# [WORK TASK]
Pictures aside, return all of the records exactly as they stand.

Collected data
Content starts

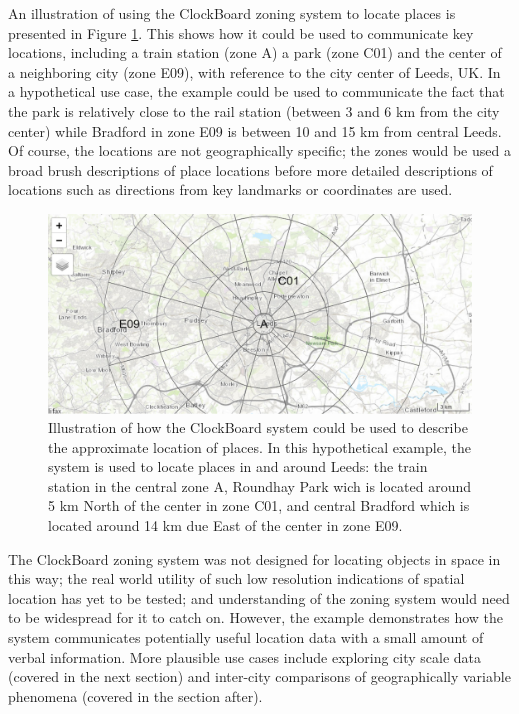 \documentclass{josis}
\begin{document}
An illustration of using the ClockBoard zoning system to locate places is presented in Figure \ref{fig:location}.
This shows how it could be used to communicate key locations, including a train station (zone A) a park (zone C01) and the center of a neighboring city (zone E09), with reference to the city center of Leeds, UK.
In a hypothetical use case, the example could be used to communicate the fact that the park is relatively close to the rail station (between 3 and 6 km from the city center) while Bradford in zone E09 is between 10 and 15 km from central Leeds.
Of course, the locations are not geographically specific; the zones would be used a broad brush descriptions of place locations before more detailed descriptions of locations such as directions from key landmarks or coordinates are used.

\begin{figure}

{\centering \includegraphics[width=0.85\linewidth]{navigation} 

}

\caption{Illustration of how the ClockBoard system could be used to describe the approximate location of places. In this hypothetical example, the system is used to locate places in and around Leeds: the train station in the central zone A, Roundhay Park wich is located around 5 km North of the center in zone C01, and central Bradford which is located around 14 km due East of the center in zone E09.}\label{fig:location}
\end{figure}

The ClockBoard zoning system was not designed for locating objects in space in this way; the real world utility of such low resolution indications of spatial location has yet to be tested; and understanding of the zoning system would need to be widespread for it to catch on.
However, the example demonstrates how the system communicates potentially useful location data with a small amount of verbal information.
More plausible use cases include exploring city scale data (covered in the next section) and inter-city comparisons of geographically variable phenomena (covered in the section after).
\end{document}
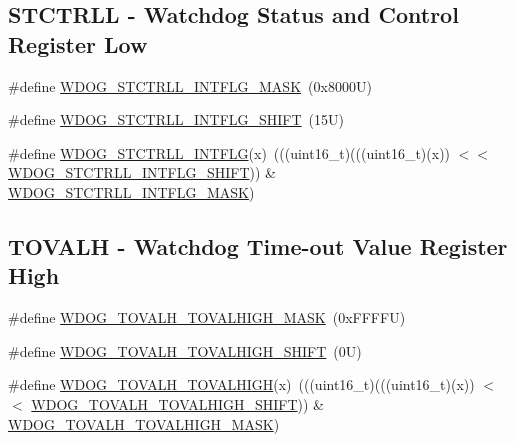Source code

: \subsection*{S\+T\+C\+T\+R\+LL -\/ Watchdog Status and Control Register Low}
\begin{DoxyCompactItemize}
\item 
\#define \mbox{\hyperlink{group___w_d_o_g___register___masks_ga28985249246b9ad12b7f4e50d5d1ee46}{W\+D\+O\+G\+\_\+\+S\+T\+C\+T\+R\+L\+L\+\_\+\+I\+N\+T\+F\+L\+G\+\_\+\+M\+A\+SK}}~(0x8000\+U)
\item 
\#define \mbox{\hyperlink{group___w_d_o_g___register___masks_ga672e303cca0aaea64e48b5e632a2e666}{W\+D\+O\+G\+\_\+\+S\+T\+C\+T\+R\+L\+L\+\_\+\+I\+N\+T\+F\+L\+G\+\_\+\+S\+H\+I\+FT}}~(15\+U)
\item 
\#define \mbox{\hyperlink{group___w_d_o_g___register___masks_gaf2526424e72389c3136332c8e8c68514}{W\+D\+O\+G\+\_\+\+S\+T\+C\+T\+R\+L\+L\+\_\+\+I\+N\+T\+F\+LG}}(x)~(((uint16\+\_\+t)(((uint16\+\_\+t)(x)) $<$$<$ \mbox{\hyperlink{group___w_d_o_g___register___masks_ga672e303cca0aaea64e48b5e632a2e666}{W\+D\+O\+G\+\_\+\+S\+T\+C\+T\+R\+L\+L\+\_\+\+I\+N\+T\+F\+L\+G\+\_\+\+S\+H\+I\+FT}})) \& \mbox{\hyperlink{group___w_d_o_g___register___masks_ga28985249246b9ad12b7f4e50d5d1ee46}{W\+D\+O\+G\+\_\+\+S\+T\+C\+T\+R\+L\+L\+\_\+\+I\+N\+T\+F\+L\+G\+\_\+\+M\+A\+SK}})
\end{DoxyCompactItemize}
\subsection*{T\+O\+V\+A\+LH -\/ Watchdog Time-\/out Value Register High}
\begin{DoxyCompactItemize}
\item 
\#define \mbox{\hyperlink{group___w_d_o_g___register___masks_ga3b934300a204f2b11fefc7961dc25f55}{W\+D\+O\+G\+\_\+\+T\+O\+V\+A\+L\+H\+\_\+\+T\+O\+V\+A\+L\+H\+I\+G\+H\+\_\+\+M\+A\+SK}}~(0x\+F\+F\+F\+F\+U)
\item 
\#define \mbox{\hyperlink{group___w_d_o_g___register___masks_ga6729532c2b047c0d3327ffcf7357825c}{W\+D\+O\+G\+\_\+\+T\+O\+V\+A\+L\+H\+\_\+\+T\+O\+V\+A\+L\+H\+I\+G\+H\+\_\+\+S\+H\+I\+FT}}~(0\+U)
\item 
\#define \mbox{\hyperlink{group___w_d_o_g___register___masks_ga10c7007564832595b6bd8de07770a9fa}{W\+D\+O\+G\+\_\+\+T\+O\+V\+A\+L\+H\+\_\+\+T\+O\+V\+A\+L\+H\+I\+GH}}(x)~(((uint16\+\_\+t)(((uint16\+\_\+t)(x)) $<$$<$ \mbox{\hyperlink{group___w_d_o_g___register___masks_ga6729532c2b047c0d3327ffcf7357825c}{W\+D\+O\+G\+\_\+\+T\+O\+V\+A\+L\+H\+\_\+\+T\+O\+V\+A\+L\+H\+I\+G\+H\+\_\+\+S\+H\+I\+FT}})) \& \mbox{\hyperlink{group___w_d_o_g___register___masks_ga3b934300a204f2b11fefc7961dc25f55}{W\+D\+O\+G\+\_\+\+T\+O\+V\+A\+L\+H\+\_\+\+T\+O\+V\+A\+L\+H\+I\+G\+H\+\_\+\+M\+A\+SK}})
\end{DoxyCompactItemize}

Content ends

# [SOLUTION TO THIS EXERCISE]
 \documentclass{josis}
\begin{document}
An illustration of using the ClockBoard zoning system to locate places is presented in Figure \ref{fig:location}.
This shows how it could be used to communicate key locations, including a train station (zone A) a park (zone C01) and the center of a neighboring city (zone E09), with reference to the city center of Leeds, UK.
In a hypothetical use case, the example could be used to communicate the fact that the park is relatively close to the rail station (between 3 and 6 km from the city center) while Bradford in zone E09 is between 10 and 15 km from central Leeds.
Of course, the locations are not geographically specific; the zones would be used a broad brush descriptions of place locations before more detailed descriptions of locations such as directions from key landmarks or coordinates are used.

\begin{figure}

{\centering \includegraphics[width=0.85\linewidth]{navigation} 

}

\caption{Illustration of how the ClockBoard system could be used to describe the approximate location of places. In this hypothetical example, the system is used to locate places in and around Leeds: the train station in the central zone A, Roundhay Park wich is located around 5 km North of the center in zone C01, and central Bradford which is located around 14 km due East of the center in zone E09.}\label{fig:location}
\end{figure}

The ClockBoard zoning system was not designed for locating objects in space in this way; the real world utility of such low resolution indications of spatial location has yet to be tested; and understanding of the zoning system would need to be widespread for it to catch on.
However, the example demonstrates how the system communicates potentially useful location data with a small amount of verbal information.
More plausible use cases include exploring city scale data (covered in the next section) and inter-city comparisons of geographically variable phenomena (covered in the section after).
\end{document}
Source code

: \subsection*{S\+T\+C\+T\+R\+LL -\/ Watchdog Status and Control Register Low}
\begin{DoxyCompactItemize}
\item 
\#define \mbox{\hyperlink{group___w_d_o_g___register___masks_ga28985249246b9ad12b7f4e50d5d1ee46}{W\+D\+O\+G\+\_\+\+S\+T\+C\+T\+R\+L\+L\+\_\+\+I\+N\+T\+F\+L\+G\+\_\+\+M\+A\+SK}}~(0x8000\+U)
\item 
\#define \mbox{\hyperlink{group___w_d_o_g___register___masks_ga672e303cca0aaea64e48b5e632a2e666}{W\+D\+O\+G\+\_\+\+S\+T\+C\+T\+R\+L\+L\+\_\+\+I\+N\+T\+F\+L\+G\+\_\+\+S\+H\+I\+FT}}~(15\+U)
\item 
\#define \mbox{\hyperlink{group___w_d_o_g___register___masks_gaf2526424e72389c3136332c8e8c68514}{W\+D\+O\+G\+\_\+\+S\+T\+C\+T\+R\+L\+L\+\_\+\+I\+N\+T\+F\+LG}}(x)~(((uint16\+\_\+t)(((uint16\+\_\+t)(x)) $<$$<$ \mbox{\hyperlink{group___w_d_o_g___register___masks_ga672e303cca0aaea64e48b5e632a2e666}{W\+D\+O\+G\+\_\+\+S\+T\+C\+T\+R\+L\+L\+\_\+\+I\+N\+T\+F\+L\+G\+\_\+\+S\+H\+I\+FT}})) \& \mbox{\hyperlink{group___w_d_o_g___register___masks_ga28985249246b9ad12b7f4e50d5d1ee46}{W\+D\+O\+G\+\_\+\+S\+T\+C\+T\+R\+L\+L\+\_\+\+I\+N\+T\+F\+L\+G\+\_\+\+M\+A\+SK}})
\end{DoxyCompactItemize}
\subsection*{T\+O\+V\+A\+LH -\/ Watchdog Time-\/out Value Register High}
\begin{DoxyCompactItemize}
\item 
\#define \mbox{\hyperlink{group___w_d_o_g___register___masks_ga3b934300a204f2b11fefc7961dc25f55}{W\+D\+O\+G\+\_\+\+T\+O\+V\+A\+L\+H\+\_\+\+T\+O\+V\+A\+L\+H\+I\+G\+H\+\_\+\+M\+A\+SK}}~(0x\+F\+F\+F\+F\+U)
\item 
\#define \mbox{\hyperlink{group___w_d_o_g___register___masks_ga6729532c2b047c0d3327ffcf7357825c}{W\+D\+O\+G\+\_\+\+T\+O\+V\+A\+L\+H\+\_\+\+T\+O\+V\+A\+L\+H\+I\+G\+H\+\_\+\+S\+H\+I\+FT}}~(0\+U)
\item 
\#define \mbox{\hyperlink{group___w_d_o_g___register___masks_ga10c7007564832595b6bd8de07770a9fa}{W\+D\+O\+G\+\_\+\+T\+O\+V\+A\+L\+H\+\_\+\+T\+O\+V\+A\+L\+H\+I\+GH}}(x)~(((uint16\+\_\+t)(((uint16\+\_\+t)(x)) $<$$<$ \mbox{\hyperlink{group___w_d_o_g___register___masks_ga6729532c2b047c0d3327ffcf7357825c}{W\+D\+O\+G\+\_\+\+T\+O\+V\+A\+L\+H\+\_\+\+T\+O\+V\+A\+L\+H\+I\+G\+H\+\_\+\+S\+H\+I\+FT}})) \& \mbox{\hyperlink{group___w_d_o_g___register___masks_ga3b934300a204f2b11fefc7961dc25f55}{W\+D\+O\+G\+\_\+\+T\+O\+V\+A\+L\+H\+\_\+\+T\+O\+V\+A\+L\+H\+I\+G\+H\+\_\+\+M\+A\+SK}})
\end{DoxyCompactItemize}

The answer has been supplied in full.